“It’s important that writers remain dangerous.’ Arundhati Roy at Manchester Literature Festival

It’s a sunny evening in Manchester as I arrive at the Royal Northern College of Music for ‘An Evening with Arundhati Roy’. It’s one of a number of events which Manchester Literature Festival run throughout the year and it’s clear from many audience members that we’re excited to see a big star of world literature brought to the city.

The evening begins with a six minute video, an introduction to Roy’s second novel The Ministry of Utmost Happiness, created by her friends. It introduces us to lines from the book and the sights and sounds of its setting.

Roy comes on stage to huge applause. When it begins to die down, she says, ‘Thank you so much and congratulations on the [M]omentum’, fist raised. Once the second round of applause dies down, she reads from the book.

The interview’s conducted by journalist Rachel Cooke who begins by asking if The Ministry of Utmost Happiness is the result of everything that’s happened since the first novel – twenty years of political activism – and how the two books connect?

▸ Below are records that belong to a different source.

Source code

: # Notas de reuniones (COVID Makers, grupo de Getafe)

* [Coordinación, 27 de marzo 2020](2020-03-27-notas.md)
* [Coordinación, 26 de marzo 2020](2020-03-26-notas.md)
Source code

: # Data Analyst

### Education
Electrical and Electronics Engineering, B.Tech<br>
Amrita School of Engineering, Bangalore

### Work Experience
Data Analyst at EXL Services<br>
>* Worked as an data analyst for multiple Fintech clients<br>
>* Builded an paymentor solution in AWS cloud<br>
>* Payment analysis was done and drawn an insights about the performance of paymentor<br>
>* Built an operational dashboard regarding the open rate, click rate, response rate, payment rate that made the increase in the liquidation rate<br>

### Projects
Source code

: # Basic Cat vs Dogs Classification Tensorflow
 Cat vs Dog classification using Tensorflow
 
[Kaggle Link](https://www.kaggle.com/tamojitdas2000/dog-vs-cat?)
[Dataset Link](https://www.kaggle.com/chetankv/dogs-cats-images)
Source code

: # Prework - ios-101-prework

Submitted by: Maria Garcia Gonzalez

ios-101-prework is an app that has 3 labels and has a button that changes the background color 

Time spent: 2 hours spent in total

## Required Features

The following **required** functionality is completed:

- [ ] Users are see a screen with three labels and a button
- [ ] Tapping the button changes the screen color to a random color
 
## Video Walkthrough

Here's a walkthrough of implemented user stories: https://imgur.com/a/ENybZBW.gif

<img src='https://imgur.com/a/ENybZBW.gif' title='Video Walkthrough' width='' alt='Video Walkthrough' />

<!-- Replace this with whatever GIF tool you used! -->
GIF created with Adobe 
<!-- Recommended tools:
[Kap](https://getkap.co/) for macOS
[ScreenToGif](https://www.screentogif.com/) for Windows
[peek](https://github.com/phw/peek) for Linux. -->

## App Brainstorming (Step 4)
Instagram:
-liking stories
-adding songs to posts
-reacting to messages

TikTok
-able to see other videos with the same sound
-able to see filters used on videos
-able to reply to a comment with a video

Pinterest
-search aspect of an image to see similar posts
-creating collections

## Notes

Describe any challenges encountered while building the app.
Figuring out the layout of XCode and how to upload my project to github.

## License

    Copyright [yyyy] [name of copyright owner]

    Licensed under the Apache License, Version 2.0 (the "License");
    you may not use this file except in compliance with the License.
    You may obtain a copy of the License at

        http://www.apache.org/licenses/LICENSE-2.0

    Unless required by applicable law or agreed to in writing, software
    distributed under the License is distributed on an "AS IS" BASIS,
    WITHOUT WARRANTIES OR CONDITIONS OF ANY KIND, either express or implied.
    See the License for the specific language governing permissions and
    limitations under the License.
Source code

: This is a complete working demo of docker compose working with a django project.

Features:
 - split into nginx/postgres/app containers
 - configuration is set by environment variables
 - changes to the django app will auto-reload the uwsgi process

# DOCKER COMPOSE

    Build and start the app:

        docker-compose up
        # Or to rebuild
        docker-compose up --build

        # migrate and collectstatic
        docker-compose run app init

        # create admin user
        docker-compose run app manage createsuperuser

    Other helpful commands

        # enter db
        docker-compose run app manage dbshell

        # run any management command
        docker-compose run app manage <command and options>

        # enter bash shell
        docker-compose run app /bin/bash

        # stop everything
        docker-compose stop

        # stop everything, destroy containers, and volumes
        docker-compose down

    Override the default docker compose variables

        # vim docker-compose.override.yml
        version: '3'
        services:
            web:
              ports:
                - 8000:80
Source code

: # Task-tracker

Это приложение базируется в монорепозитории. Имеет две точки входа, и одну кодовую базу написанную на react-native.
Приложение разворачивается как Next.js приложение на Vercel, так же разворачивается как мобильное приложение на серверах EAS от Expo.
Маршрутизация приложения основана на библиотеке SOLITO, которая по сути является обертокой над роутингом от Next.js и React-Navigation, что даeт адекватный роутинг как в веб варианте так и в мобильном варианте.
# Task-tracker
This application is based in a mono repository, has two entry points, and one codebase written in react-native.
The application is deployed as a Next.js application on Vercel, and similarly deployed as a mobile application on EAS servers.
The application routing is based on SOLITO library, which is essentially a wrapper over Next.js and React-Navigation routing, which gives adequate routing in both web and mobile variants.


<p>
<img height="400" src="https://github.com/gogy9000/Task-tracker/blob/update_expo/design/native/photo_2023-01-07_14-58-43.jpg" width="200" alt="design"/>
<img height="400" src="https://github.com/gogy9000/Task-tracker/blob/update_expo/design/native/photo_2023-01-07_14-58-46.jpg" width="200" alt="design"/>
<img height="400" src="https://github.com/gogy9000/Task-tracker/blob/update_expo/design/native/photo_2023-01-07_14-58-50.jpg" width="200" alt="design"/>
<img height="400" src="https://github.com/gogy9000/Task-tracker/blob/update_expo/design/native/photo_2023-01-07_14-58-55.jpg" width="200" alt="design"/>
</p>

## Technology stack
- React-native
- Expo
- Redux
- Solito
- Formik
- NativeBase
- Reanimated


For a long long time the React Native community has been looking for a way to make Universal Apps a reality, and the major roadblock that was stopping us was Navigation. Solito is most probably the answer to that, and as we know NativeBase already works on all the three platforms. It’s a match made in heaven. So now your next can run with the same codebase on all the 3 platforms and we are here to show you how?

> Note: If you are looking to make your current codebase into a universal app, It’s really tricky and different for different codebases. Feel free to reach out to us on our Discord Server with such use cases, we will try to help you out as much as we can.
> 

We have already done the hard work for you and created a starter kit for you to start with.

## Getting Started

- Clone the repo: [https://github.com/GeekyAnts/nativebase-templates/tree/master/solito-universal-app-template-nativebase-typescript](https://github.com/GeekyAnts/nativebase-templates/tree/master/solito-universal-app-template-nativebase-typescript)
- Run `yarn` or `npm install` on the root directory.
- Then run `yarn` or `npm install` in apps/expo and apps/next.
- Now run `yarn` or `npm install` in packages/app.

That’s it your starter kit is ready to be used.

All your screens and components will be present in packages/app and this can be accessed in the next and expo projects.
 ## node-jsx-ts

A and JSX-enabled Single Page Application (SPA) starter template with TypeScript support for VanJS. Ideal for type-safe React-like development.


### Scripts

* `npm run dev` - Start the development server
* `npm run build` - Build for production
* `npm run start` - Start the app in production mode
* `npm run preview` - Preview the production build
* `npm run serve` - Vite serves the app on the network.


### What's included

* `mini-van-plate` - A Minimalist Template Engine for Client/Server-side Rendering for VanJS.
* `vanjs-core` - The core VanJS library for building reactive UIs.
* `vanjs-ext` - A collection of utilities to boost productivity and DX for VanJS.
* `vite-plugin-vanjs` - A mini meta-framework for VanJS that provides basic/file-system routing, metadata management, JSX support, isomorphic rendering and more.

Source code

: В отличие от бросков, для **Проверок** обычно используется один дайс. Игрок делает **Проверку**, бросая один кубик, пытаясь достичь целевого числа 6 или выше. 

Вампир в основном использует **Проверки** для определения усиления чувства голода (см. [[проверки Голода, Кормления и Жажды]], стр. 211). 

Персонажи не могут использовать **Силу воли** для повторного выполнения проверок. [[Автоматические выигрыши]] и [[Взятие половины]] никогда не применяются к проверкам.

‘In the case of books, the newer one is the older sister,’ says Roy. However she does go on to say that Anjum would be the child of Estha and Rahel if they’d had a child. Writers get fascinated by certain things, The Ministry of Utmost Happiness is the result of twenty years of travelling into and looking at stories deliberately kept out of narratives.

Cooke comments that Roy’s been writing polemics, essays with specific targets, since The God of Small Things; how did she find the quiet space to write a novel?

Roy begins by saying that a few months after The God of Small Things won the Booker Prize, the government in India changed and moved sharply to Hindu nationalists. Public discoursed changed in light of this and the previously unacceptable became acceptable. Writing essays deepened her way of seeing. Solidarity is important, she says. What she does best is telling the story of struggles and blowing open closed down spaces.

‘Fiction is not an argument, fiction is a universe.’ The characters began to populate her house and she wrote in chaos. ‘Nothing terrifies me more than when people offer me retreats.’

How does the book emerge?

Roy says, ‘The world is like a city’. There are new parts, old parts, blind allies and winding roads. She thinks there are ways of trying to domesticate a novel in publishing but each of the things that form fundamental parts in the novel don’t have power. She says there’s an urge in work to specialise and compares it to an NGO funding proposal. ‘A novel can break that and put it all on the table.’

Cooke comments that this demands patience. How much control does Roy have? Is she the ringmaster?

Roy had conversations with the characters but wasn’t the ringmaster. ‘Why you fly a kite, you have to let it go and then rein it back in.’ She says that the city is a character in its own right, a walled city which turns into a big modern metropolis. She wanted the background to become the foreground sometimes. This isn’t a television series, there is a combination of controlling and letting go.

Anjum was ‘born a hermaphrodite’ says Cooke. Are the hijra a metaphor for India and turmoil?

[I have an issue with the use of the term ‘hermaphrodite’ as it’s a pejorative and outdated term. It also isn’t a direct translation of hijra, which is India’s third gender and more akin to an intersex person or a transgender person, depending on their gender identity. I’ll comment further when I review the book.]

Roy sidesteps the question somewhat by stating that Anjum moves in with people of diverse genders and religions. All the characters have ‘incendiary bodies’ running through them. One character, for example, converts to Islam and calls himself Saddam Hussein. Characters are on the border of caste and religious conversion. There’s a fine mesh of divisions designed to preclude any type of solidarity.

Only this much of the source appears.